Hey, it was a ‘whip’ antenna, ok?
Anyway, I proceeded to whip my young lady until she finally collapsed in sado-masochistic ecstasy.
About a week later, she noticed that the marks left by the whipping were not healing and starting to fester a bit. She waited a few days but it didn’t get any better. Feeling really embarrassed she finally went to the doctor.

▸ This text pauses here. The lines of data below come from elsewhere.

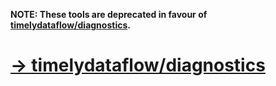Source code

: **NOTE: These tools are deprecated in favour of [timelydataflow/diagnostics](https://github.com/timelydataflow/diagnostics).**

# [→ timelydataflow/diagnostics](https://github.com/timelydataflow/diagnostics)
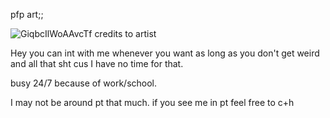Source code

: pfp art;;

![GiqbcIlWoAAvcTf](https://github.com/user-attachments/assets/ea026603-5d11-4469-88eb-824a5e81e2ee)
credits to artist

Hey you can int with me whenever you want as long as you don't get weird and all that sht cus I have no time for that. 

busy 24/7 because of work/school.

I may not be around pt that much. 
if you see me in pt feel free to c+h
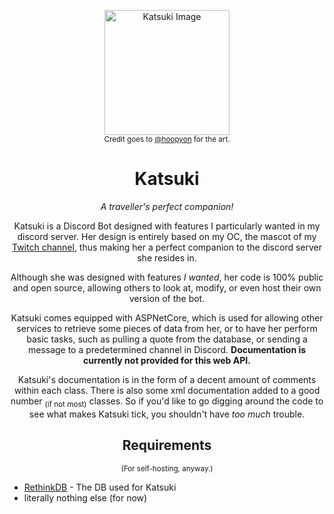 <p align="center"><img src="https://godsontm.dev/images/KatsukiBot.png" width=200 alt="Katsuki Image"><br>
<sup>Credit goes to <a href src="https://twitter.com/hoopyon">@hoopyon<a/> for the art.</sup></p>
<h1 align="center">Katsuki</h1>

<p align="center"><i>A traveller's perfect companion!</i></p>

<p align="center">Katsuki is a Discord Bot designed with features I particularly wanted in my discord server. Her design is entirely based on my OC, the mascot of my <a href="https://twitch.tv/GodsonTM">Twitch channel</a>, thus making her a perfect companion to the discord server she resides in.</p>

<p align="center">Although she was designed with features <i>I wanted</i>, her code is 100% public and open source, allowing others to look at, modify, or even host their own version of the bot.</p>

<p align="center">Katsuki comes equipped with ASPNetCore, which is used for allowing other services to retrieve some pieces of data from her, or to have her perform basic tasks, such as pulling a quote from the database, or sending a message to a predetermined channel in Discord. <b>Documentation is currently not provided for this web API.</b></p>

<p align="center">Katsuki's documentation is in the form of a decent amount of comments within each class. There is also some xml documentation added to a good number <sub>(if not most)</sub> classes. So if you'd like to go digging around the code to see what makes Katsuki tick, you shouldn't have <i>too much</i> trouble.</p>

<h2 align="center">Requirements </h2>
<p align="center"><sup>(For self-hosting, anyway.)</sup></p>

- [RethinkDB](https://rethinkdb.com/) - The DB used for Katsuki
- literally nothing else (for now)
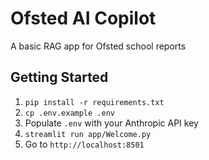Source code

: # Ofsted AI Copilot

A basic RAG app for Ofsted school reports

## Getting Started

1. `pip install -r requirements.txt`
2. `cp .env.example .env`
3. Populate `.env` with your Anthropic API key
4. `streamlit run app/Welcome.py`
5. Go to `http://localhost:8501`

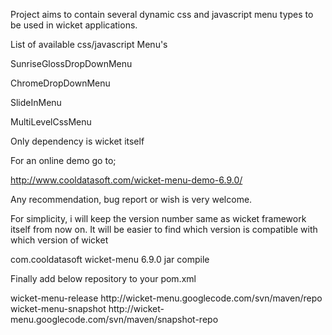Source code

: Project aims to contain several dynamic css and javascript menu types to be used in wicket applications.


List of available css/javascript Menu's

SunriseGlossDropDownMenu

ChromeDropDownMenu

SlideInMenu

MultiLevelCssMenu


Only dependency is wicket itself 

For an online demo go to;

http://www.cooldatasoft.com/wicket-menu-demo-6.9.0/

Any recommendation, bug report or wish is very welcome.

For simplicity, i will keep the version number same as wicket framework itself from now on. It will be easier to find which version is compatible with which version of wicket



<dependency>
  <groupId>com.cooldatasoft</groupId>
  <artifactId>wicket-menu</artifactId>
  <version>6.9.0</version>
  <type>jar</type>
  <scope>compile</scope>
</dependency>


Finally add below repository to your pom.xml

<repositories>
  <repository>
    <id>wicket-menu-release</id>
    <url>http://wicket-menu.googlecode.com/svn/maven/repo</url>
  </repository>
  <repository>
    <id>wicket-menu-snapshot</id>
    <url>http://wicket-menu.googlecode.com/svn/maven/snapshot-repo</url>
  </repository>
</repositories>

The doctor took one look at the wounds and asked, “Did you get these marks having sex?”
Further embarrassed, my good lady held back a bit before eventually saying, “Ok. Ok. Yes, I did. I like a bit of whipping. There I’ve said it.”
Nodding his head knowingly, the doctor exclaimed, “I thought so, because in all my years as a doctor, you’ve got the worst case of van aerial disease that I’ve ever seen.”

Wot no updates since the 23rd…..are you OK Christopher?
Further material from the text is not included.